L’IMPRESSIONANTE ESPERIENZA DEGLI OPERATORI NEGLI OSPEDALI PEDIATRICI, TRA RELAZIONI UMANE, TERAPIE, SOSTEGNO ALLE FAMIGLIE
Rimini, 19 agosto – «C’è un modo per stare davanti al dolore innocente senza considerarlo una maledizione?». Con questa domanda diretta Camillo Rossi, direttore sanitario Asst Spedali Civili di Brescia, ha introdotto i lavori in Arena Meeting Salute C3 sul tema “La cura dei più piccoli”. Una domanda forte, che ha subito girato agli ospiti Mariella Enoc, presidente Ospedale Pediatrico Bambino Gesù, e Momcilo Jankovic, fondazione Monza e Brianza per il Bambino e la sua Mamma.
È stato Jancovic a sviluppare il tema: «Oggi di tumori pediatrici guarisce l’80 per cento dei bambini, dunque l’obiettivo è la guarigione di tutti ma con l’ulteriore obiettivo del 100 per cento della qualità di vita che oggi non è possibile garantire, in particolare per le malattie croniche. Per fare questo – ha aggiunto – manca l’impegno sulla guarigione psicologica e sociale. Chi ha superato la malattia ha diritto ad entrare nella società senza subire pregiudizi e discriminazioni». Bisogna quindi lavorare sulla crescita di persone resilienti con capacità di adattamento «e questo lo possiamo fare se crediamo al nostro lavoro senza togliere la speranza. Un giorno – ha raccontato – in reparto due ragazzi malati mi hanno regalato un prosciutto ma subito dopo hanno precisato che il regalo non era niente in confronto alla speranza che davamo loro. Questo episodio ha creato molta forza in chi ha assistito e ha indicato una direzione da seguire. La relazione, dunque, è una cura importante. Il malato» ha continuato Jancovic che è pediatra-ematologo-oncologo «è un guerriero ma non è l’eroe perché gli eroi sono quelli che gli stanno vicino».
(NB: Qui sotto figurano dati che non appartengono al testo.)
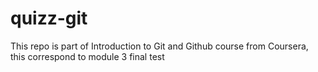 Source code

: # quizz-git
This repo is part of Introduction to Git and Github course from Coursera,  this correspond to module 3 final test
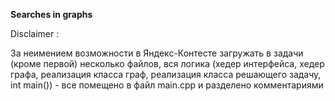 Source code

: **Searches in graphs**

Disclaimer : 

За неимением возможности в Яндекс-Контесте загружать в задачи (кроме первой) несколько файлов, 
вся логика (хедер интерфейса, хедер графа, реализация класса граф, реализация класса решающего задачу, int main()) - все помещено в файл
main.cpp и разделено комментариями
«Chi sono i piccoli?» si è chiesta Mariella Enoc, che ha risposto: «Questo concetto non va ridotto. I piccoli sono gli invisibili per la loro fragilità di fronte alle circostanze: gli anziani dimenticati in casa o negli ospizi, i malati che non possono curarsi e anche quelli che danno fastidio nelle strutture di cura per i problemi che portano, sono i bambini con malattie che non si sa come curare come quelle del disagio psicologico. Nell’ultimo mese al Bambin Gesù sono arrivati tanti bambini e ragazzi che hanno tentato il suicidio. Ma siccome la cura si costruisce sulla relazione non bisogna concentrarsi solo sui bambini malati ma soprattutto sulle loro famiglie: questo deve fare un ospedale, prendere in cura la famiglia del bambino, un bambino è la sua famiglia. Bisogna dunque lavorare su più fronti. Per questo la ricerca scientifica è importante ma oggi ci sono poche risorse: toccarle per toglierle è la cosa peggiore che si possa fare. Ma purtroppo succede dappertutto, anche in posti impensabili come i luoghi di sanità. Spesso si pensa alla ricerca come al lavoro di grandi scienziati e invece ci sono schiere di giovani che lavorano sodo per mille euro al mese: questo dobbiamo pensare quando stiamo dando risorse alla ricerca. Tra questi giovani da sostenere ci sono anche gli infermieri che sono importanti nella relazione col malato. La relazione è una base importante e decisiva della cura. A questo proposito, mi viene in mente che una volta il Santo Padre in visita all’ospedale ha detto che la cura più difficile per questi bambini è la carezza perché significa dare sé stesso all’altro, e questo a volte è molto costoso. La speranza nasce dalla relazione tra le persone».
A questo punto Rossi ha incalzato: «Se la cura è relazione, allora come deve essere la comunicazione?». Per Jankovic «la cosiddetta alleanza terapeutica, ossia la sinergia tra operatori sanitari, famiglia e associazioni, non funziona se alla base non c’è un’attenta e curata comunicazione che abbia caratteristica di verità e di accuratezza descrittiva. C’è paura a parlare di tumore ma bisogna dirlo, e prima prepararsi per dirlo. Se non lo facciamo viene minato il rapporto di fiducia col malato».
Infine, Enoc ha ricordato che «un bambino ingannato non crede più a nessuno. Una volta ho girato i reparti dei bambini col Santo Padre e ad ogni persona che gli chiedeva conforto lui non ha mai detto di avere fiducia nella certezza della guarigione. Questa è la posizione corretta. Ogni operatore a contatto col malato faccia il suo dovere di servizio alla verità. Questo è il primo aiuto».